The options 4 through 6 are just the same as the options 1 through 3, but passing a Match instead of a String, which would enable one to extract more information from the match. One can't mix them because the erasure is the same, but there can be replaceAllMatchesIn/replaceFirstMatchIn versions providing them.
I'd much like to know what people think of these methods, what would be the better choice for type signature, etc.
There's one more method I'd like to add -- in fact, I even went so far as open an enhancement ticket for it (https://lampsvn.epfl.ch/trac/scala/ticket/2761), which is adding a "replace" method to Match. Simply put, if I got a Match object, from either a findFirstMatchIn or a findAllIn(...).matchData, and I call a "replace(string)" on it, it returns the original string with that match replaced. If used together with a MatchIterator, each call would return the string with all the replacements made so far, plus the new one.
I think these methods would greatly enhance the usability of Scala's Regex library for substitution. 
--
Daniel C. Sobral

I travel to the future all the time.
Justin du coeur
Joined: 2009-03-04,
User offline. Last seen 42 years 45 weeks ago.
Re: Enhancement Proposal: Regex Replace
I haven't used Regex much yet, so this is mostly a general opinion, but:
On Fri, Dec 4, 2009 at 6:15 AM, Daniel Sobral <dcsobral [at] gmail [dot] com> wrote:
Right now, there are two ways to do it from a Regex object: replaceAllIn and replaceFirstIn. Both take two parameters: the string in which to replace stuff, and the string that will replace the match.
Scala can do much better than that, however. If we overload these methods to accept a function or partial function, we greatly enhance their usefulness.

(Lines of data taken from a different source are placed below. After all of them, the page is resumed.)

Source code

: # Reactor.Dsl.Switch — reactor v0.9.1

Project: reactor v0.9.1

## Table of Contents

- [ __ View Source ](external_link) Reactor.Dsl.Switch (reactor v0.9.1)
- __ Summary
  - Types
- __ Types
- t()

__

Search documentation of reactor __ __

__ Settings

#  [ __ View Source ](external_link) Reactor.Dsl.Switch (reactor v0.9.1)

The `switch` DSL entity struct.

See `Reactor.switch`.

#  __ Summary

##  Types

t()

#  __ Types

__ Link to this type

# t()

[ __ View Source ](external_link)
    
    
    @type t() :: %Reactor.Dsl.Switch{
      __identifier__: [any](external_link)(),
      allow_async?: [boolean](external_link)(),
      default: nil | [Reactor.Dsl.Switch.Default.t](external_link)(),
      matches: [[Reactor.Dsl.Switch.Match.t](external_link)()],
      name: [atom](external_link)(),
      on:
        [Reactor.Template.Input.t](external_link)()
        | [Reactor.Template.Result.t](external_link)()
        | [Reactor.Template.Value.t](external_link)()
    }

Hear, hear.  In the languages that support it, I've often found the ability to pass a function into regex-replacement *enormously* useful -- it tends to produce far cleaner code for a bunch of complex scenarios...
Kris Nuttycombe
Joined: 2009-01-16,
User offline. Last seen 42 years 45 weeks ago.
Re: Enhancement Proposal: Regex Replace

On Fri, Dec 4, 2009 at 4:15 AM, Daniel Sobral wrote:
> For a long while I have been considering ways in which Scala's Regex is
> non-intuitive, and way in which it could be improved. While I have many
> thoughts in this regard, I'd like to discuss one specific point: replacing
> matches.
> Right now, there are two ways to do it from a Regex object: replaceAllIn and
> replaceFirstIn. Both take two parameters: the string in which to replace
> stuff, and the string that will replace the match.
> Scala can do much better than that, however. If we overload these methods to
> accept a function or partial function, we greatly enhance their usefulness.
> I can think of the following possibilities for the type signatures of the
> new methods:
> 1. (String, String => String) => String
> 2. (String, String => Option[String]) => String
> 3. (String, PartialFunction[String, String]) => String
> 4. (String, Match => String) => String
> 5. (String, Match => Option[String]) => String
> 6. (String, PartialFunction[Match, String]) => String
> The advantage of receiving a PartialFunction is that one can then simply do
> regex.replaceAllIn(string, map), and have it do the right thing. The main
> disadvantage is that one can't, then, pass a Function to it. And if both
> function and partial function versions are defined, we loose type inference
> for function literals.
> The options 4 through 6 are just the same as the options 1 through 3, but
> passing a Match instead of a String, which would enable one to extract more
> information from the match. One can't mix them because the erasure is the
> same, but there can be replaceAllMatchesIn/replaceFirstMatchIn versions
> providing them.
> I'd much like to know what people think of these methods, what would be the
> better choice for type signature, etc.
> There's one more method I'd like to add -- in fact, I even went so far as
> open an enhancement ticket for it
> (https://lampsvn.epfl.ch/trac/scala/ticket/2761), which is adding a
> "replace" method to Match. Simply put, if I got a Match object, from either
> a findFirstMatchIn or a findAllIn(...).matchData, and I call a
> "replace(string)" on it, it returns the original string with that match
> replaced. If used together with a MatchIterator, each call would return the
> string with all the replacements made so far, plus the new one.
> I think these methods would greatly enhance the usability of Scala's Regex
> library for substitution.

This suggestion makes a lot of sense to me, and the solution would be
obvious if Function <: PartialFunction instead of the other way
around. As it stands currently, maybe use signature 5 and then provide
an implicit conversion in predef (or wherever) PartialFunction[A,B] =>
Function1[A, Option[B]]?

Kris

dcsobral
Joined: 2009-04-23,
User offline. Last seen 38 weeks 5 days ago.
Re: Enhancement Proposal: Regex Replace
Ok, taking this thread back again, in face of a recent commit that brought us options 1 and 4, I'd like to consider a name for option 5. Some thoughts, all receiving a function Match => Option[String] (which partial functions can now be lifted to, btw):   replaceSelectively replaceOption replaceSome replaceWhere replaceIf       // yuck! doesn't match at all with Option replaceMap  // yuck 2!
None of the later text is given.